SAN FRANCISCO (Reuters) - Anticipating California voters will back a November ballot measure to legalize casual marijuana use, officials in Oakland have approved two tax rates on pot sales in their city, already a hub of the state’s medicinal marijuana scene.
Oakland’s city council on Monday night approved the rates -- a 5 percent gross receipts tax on licensed marijuana growers and on businesses selling marijuana for medical purposes, and a 10 percent rate on sales of marijuana used for recreational purposes.
California voters in 1996 approved a measure allowing marijuana use for medical purposes and would legalize its recreational use if they approve Proposition 19 in November.
The measure would allow marijuana possession for personal use and would authorize local governments to issue permits for pot production and sales and to tax it under state law. Selling marijuana would remain illegal under federal law.
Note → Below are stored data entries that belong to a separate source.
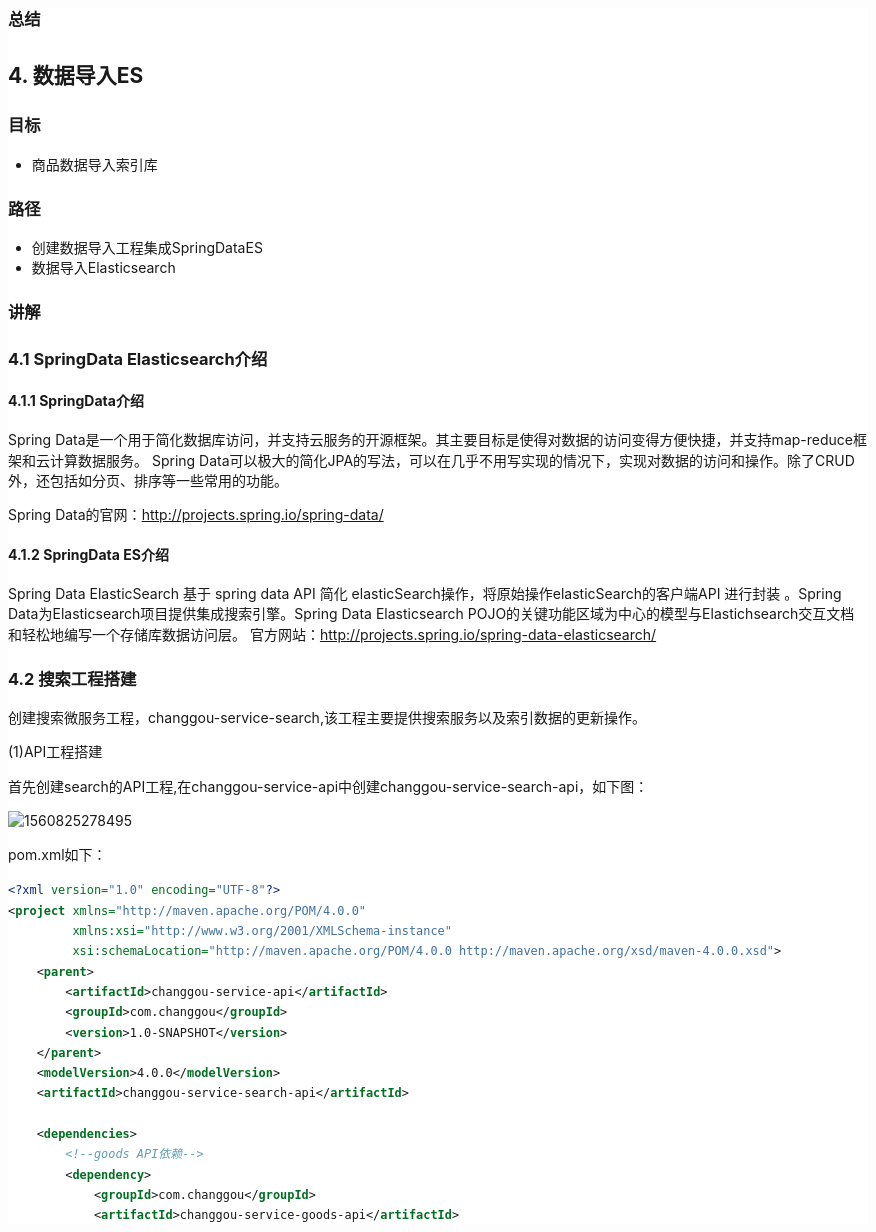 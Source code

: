 

### 总结



## 4. 数据导入ES

### 目标

- 商品数据导入索引库

### 路径

- 创建数据导入工程集成SpringDataES
- 数据导入Elasticsearch

### 讲解

### 4.1 SpringData Elasticsearch介绍

#### 4.1.1 SpringData介绍

Spring Data是一个用于简化数据库访问，并支持云服务的开源框架。其主要目标是使得对数据的访问变得方便快捷，并支持map-reduce框架和云计算数据服务。 Spring Data可以极大的简化JPA的写法，可以在几乎不用写实现的情况下，实现对数据的访问和操作。除了CRUD外，还包括如分页、排序等一些常用的功能。

Spring Data的官网：http://projects.spring.io/spring-data/



#### 4.1.2 SpringData ES介绍

Spring Data ElasticSearch 基于 spring data API 简化 elasticSearch操作，将原始操作elasticSearch的客户端API 进行封装 。Spring Data为Elasticsearch项目提供集成搜索引擎。Spring Data Elasticsearch POJO的关键功能区域为中心的模型与Elastichsearch交互文档和轻松地编写一个存储库数据访问层。 官方网站：http://projects.spring.io/spring-data-elasticsearch/ 



### 4.2 搜索工程搭建

创建搜索微服务工程，changgou-service-search,该工程主要提供搜索服务以及索引数据的更新操作。

(1)API工程搭建

首先创建search的API工程,在changgou-service-api中创建changgou-service-search-api，如下图：

![1560825278495](images\1560825278495.png)

pom.xml如下：

```xml
<?xml version="1.0" encoding="UTF-8"?>
<project xmlns="http://maven.apache.org/POM/4.0.0"
         xmlns:xsi="http://www.w3.org/2001/XMLSchema-instance"
         xsi:schemaLocation="http://maven.apache.org/POM/4.0.0 http://maven.apache.org/xsd/maven-4.0.0.xsd">
    <parent>
        <artifactId>changgou-service-api</artifactId>
        <groupId>com.changgou</groupId>
        <version>1.0-SNAPSHOT</version>
    </parent>
    <modelVersion>4.0.0</modelVersion>
    <artifactId>changgou-service-search-api</artifactId>

    <dependencies>
        <!--goods API依赖-->
        <dependency>
            <groupId>com.changgou</groupId>
            <artifactId>changgou-service-goods-api</artifactId>
```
While the vote by Oakland’s city council marks another step in the city toward bringing marijuana into the mainstream, pot dispensaries that have proliferated in the city near San Francisco are worried a 5 percent levy is too high and that neighboring Berkeley will undercut it with a lower rate.
“Why go to Oakland when you can go to Berkeley and get the same thing cheaper?” Dale Sky Clare, a spokeswoman for Proposition 19 and executive chancellor for Oaksterdam University, a cannabis industry training school with campuses in Oakland, elsewhere in California and Flint, Michigan, said on Tuesday.
“It’s important Oakland stay competitive with nearby markets. We’re not operating in a vacuum,” she said.
Federal authorities have not aggressively interfered with sales of medicinal marijuana sales in California.